Wed, Oct 1 2008, 08:13 GMT
by Varengold Bank Research Team
Varengold Wertpapierhandelsbank AG
Good morning from wonderful Hamburg. The U.S. Stocks and Indices recovered back from record lows on hopes for a second try to bail out the financial crisis. We hope for good news and wish you a successful trading start to the new and last quarter of this year.
The U.S. Senate agrees to vote on a $700 billion bail-out package tonight, that will include a sharp increase in the amount of bank deposits insured by the FDIC (Federal Deposit Insurance Corporation) senate leaders say. The House of Republican and Democratic leaders also hope for a revised decision would pass in that chamber. On this news U.S. stocks added to gains after record lows from yesterday as investors were shocked due to the bail-out rejection. However the EUR/USD is down at 1.41 after the opening at 1.44 the day before. The USD/JPY dips 0.2% at 105.84 from the 106.54 level earlier, while the investors became nervous as the S&P futures fall and suggests a possible negative start of Wall Street shares later in the day, traders said.

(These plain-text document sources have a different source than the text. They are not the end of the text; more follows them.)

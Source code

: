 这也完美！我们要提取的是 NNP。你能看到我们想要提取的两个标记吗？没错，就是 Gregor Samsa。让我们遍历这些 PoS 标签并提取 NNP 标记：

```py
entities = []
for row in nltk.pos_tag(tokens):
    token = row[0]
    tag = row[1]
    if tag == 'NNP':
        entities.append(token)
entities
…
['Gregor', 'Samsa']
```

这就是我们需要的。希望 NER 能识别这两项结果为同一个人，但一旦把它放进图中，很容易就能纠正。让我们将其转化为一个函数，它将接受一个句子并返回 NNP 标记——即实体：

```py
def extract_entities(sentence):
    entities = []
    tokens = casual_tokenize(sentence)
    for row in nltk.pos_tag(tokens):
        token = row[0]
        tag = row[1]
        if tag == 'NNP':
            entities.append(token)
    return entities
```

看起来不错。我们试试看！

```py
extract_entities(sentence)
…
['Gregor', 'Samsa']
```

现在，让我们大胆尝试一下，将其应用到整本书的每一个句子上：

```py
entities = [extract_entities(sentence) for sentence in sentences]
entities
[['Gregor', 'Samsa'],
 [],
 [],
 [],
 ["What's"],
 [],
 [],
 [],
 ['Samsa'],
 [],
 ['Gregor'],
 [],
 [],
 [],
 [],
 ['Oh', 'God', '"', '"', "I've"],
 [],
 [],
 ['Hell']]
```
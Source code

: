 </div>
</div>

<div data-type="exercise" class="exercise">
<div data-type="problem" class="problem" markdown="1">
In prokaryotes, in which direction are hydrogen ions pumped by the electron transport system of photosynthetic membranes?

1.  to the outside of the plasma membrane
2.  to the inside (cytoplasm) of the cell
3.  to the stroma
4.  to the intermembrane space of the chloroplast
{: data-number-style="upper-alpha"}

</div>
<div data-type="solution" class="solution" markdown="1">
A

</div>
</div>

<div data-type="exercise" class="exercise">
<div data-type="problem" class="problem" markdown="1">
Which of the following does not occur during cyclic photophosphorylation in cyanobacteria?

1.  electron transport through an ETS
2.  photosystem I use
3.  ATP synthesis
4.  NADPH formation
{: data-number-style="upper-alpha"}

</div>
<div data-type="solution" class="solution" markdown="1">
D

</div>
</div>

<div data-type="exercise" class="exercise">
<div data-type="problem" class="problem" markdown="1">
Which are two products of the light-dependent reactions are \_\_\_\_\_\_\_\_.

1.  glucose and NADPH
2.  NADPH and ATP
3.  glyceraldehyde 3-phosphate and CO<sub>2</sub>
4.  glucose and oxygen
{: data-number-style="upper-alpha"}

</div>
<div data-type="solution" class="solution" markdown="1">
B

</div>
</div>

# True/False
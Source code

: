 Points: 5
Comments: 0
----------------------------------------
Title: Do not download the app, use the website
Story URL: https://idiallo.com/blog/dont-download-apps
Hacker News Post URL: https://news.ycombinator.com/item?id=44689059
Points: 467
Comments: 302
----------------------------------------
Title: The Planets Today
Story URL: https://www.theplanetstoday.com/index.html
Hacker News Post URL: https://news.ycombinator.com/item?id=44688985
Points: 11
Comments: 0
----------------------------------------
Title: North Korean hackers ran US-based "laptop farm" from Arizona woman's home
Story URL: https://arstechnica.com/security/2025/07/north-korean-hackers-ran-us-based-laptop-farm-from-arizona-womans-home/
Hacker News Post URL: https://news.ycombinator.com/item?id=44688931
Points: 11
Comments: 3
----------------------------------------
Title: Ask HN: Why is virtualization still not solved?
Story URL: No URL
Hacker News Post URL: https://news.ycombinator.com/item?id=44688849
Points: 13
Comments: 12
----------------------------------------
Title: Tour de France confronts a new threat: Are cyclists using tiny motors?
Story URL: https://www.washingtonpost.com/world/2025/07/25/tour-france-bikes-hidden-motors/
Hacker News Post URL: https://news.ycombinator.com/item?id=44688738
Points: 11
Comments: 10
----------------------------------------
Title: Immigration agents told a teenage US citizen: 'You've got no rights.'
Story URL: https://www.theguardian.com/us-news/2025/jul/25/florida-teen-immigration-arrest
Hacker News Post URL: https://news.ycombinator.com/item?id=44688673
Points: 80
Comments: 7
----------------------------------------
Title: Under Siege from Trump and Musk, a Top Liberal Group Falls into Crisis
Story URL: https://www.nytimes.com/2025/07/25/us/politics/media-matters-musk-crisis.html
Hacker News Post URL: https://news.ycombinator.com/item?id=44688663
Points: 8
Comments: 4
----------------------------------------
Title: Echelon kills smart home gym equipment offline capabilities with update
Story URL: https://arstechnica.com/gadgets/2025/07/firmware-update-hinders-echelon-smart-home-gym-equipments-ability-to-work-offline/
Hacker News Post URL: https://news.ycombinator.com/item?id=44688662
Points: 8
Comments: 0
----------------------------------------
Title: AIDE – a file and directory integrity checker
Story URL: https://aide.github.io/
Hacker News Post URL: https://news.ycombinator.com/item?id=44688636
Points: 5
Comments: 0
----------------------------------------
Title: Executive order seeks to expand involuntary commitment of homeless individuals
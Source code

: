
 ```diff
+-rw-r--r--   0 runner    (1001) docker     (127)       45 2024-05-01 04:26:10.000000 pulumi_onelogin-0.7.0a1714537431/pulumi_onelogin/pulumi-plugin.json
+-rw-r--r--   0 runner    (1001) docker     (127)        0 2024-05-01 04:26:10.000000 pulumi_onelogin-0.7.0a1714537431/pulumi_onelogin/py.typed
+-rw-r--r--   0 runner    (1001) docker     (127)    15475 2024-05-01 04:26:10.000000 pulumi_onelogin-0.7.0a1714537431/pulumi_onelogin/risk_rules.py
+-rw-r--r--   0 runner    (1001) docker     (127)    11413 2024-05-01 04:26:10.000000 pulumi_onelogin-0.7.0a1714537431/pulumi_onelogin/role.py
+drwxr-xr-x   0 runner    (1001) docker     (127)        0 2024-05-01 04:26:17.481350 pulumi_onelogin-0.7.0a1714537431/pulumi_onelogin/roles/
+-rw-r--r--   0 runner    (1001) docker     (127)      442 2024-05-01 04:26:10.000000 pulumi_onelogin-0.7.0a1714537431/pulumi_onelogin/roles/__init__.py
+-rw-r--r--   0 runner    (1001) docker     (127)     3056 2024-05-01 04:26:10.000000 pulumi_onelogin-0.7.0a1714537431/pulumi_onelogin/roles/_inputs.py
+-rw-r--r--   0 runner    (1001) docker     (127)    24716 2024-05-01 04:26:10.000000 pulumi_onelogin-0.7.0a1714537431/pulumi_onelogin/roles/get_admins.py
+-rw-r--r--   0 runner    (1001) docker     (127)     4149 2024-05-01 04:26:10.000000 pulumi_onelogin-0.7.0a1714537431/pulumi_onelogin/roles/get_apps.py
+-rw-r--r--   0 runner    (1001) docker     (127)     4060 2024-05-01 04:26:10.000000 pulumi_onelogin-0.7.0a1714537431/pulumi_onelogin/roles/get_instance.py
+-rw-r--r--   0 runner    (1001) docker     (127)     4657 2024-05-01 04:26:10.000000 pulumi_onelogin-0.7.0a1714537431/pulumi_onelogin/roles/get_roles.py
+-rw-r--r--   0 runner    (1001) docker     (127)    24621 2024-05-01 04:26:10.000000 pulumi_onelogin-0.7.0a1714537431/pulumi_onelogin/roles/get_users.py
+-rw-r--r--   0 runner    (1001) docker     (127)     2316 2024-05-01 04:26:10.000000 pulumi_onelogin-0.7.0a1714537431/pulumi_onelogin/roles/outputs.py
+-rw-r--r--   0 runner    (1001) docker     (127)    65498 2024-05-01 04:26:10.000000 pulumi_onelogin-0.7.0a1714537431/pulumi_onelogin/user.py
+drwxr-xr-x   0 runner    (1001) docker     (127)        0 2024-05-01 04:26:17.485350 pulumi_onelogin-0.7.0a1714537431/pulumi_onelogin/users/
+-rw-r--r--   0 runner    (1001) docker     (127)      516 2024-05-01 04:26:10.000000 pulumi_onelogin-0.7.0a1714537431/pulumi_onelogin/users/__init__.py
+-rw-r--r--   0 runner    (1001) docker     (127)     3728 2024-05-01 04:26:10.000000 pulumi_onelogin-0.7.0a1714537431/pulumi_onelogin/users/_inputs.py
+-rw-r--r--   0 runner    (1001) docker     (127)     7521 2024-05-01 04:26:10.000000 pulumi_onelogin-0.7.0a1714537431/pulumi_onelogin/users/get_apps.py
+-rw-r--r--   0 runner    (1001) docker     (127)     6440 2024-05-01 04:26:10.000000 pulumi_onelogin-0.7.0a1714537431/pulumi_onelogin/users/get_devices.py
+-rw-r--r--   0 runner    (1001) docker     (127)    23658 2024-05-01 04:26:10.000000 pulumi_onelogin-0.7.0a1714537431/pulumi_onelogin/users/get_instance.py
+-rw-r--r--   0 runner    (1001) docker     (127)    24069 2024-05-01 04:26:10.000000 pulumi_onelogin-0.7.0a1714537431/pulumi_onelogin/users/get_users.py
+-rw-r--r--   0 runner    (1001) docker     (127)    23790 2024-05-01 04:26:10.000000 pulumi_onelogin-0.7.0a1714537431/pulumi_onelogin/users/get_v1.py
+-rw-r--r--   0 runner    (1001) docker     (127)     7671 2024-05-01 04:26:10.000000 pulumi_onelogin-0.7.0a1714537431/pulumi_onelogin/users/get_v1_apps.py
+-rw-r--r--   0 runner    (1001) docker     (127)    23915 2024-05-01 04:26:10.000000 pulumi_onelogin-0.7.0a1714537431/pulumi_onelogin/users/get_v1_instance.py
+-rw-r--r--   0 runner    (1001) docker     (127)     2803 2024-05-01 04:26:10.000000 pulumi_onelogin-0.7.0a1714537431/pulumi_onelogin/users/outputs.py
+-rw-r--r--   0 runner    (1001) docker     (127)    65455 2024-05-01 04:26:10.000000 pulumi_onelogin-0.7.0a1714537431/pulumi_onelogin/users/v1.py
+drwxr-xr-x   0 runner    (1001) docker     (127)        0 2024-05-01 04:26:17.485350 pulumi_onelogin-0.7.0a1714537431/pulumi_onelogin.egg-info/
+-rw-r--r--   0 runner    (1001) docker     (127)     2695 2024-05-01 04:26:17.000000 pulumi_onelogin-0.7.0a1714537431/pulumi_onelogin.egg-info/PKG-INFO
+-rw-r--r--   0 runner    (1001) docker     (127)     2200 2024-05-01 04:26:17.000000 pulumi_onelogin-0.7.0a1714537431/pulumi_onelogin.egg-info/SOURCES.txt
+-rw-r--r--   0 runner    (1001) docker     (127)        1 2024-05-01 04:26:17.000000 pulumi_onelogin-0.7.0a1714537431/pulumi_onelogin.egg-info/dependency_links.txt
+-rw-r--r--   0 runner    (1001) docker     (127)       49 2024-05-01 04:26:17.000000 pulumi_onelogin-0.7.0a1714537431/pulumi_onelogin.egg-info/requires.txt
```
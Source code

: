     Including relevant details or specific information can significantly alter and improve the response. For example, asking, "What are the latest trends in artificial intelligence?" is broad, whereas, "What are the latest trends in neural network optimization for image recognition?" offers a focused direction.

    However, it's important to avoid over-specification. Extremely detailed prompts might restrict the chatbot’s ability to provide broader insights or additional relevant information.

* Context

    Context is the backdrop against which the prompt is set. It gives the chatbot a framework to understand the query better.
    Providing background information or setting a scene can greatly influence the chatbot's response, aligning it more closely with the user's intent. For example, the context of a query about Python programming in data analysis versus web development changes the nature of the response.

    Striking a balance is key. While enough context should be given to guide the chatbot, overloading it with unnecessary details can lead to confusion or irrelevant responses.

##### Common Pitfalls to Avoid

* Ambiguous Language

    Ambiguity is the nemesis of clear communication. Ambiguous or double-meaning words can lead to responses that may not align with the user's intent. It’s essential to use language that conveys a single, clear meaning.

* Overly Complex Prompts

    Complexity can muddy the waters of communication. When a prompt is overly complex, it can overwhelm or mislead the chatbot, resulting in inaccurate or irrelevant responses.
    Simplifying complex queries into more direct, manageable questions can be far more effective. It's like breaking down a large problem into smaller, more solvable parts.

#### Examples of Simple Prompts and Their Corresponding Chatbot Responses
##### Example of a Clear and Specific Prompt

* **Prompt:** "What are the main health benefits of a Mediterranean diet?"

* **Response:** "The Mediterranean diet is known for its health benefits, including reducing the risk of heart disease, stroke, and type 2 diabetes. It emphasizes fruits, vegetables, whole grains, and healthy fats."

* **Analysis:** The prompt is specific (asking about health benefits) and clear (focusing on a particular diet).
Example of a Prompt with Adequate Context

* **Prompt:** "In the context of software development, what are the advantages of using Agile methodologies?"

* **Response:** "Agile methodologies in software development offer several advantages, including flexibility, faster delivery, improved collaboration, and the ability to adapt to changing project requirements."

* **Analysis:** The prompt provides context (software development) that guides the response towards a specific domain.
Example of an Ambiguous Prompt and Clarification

The BOJ offers 800 bln JPY of funds on a same-day basis after the biggest 1-day injection in the post-quantitative easing period of 3 trln JPY the previous day. It keeps supplying cash to those market players needing it on the first day in the new quarter. Overall the market is calming down in Tokyo, with investor focus remaining on the fate of the U.S. bank bail-out package.
Overnight USD funding rates stayed steep in Asia trade while some traders saying that transactions were done at 6% as the start of a new financial quarter failed to relieve the big shortage of USD cash that has left many banks and funds scrambling.
After the break trough the 1.654 resistance level, the EUR/AUD has started to trade in a bullish trend channel. Last week the market was trading close to the lower trend line but it recovered back to the upper line again. If the market doesn’t break the lower trend line we could expect further bullish movements.
Since the beginning of August the EUR/CAD has been trading in a bearish trend channel with a support at 1.5 and a resistance level at 1.62. In the previous days the currency pair has traded close to the 1.5 level. If the market crosses this support level it could continue its bearish development.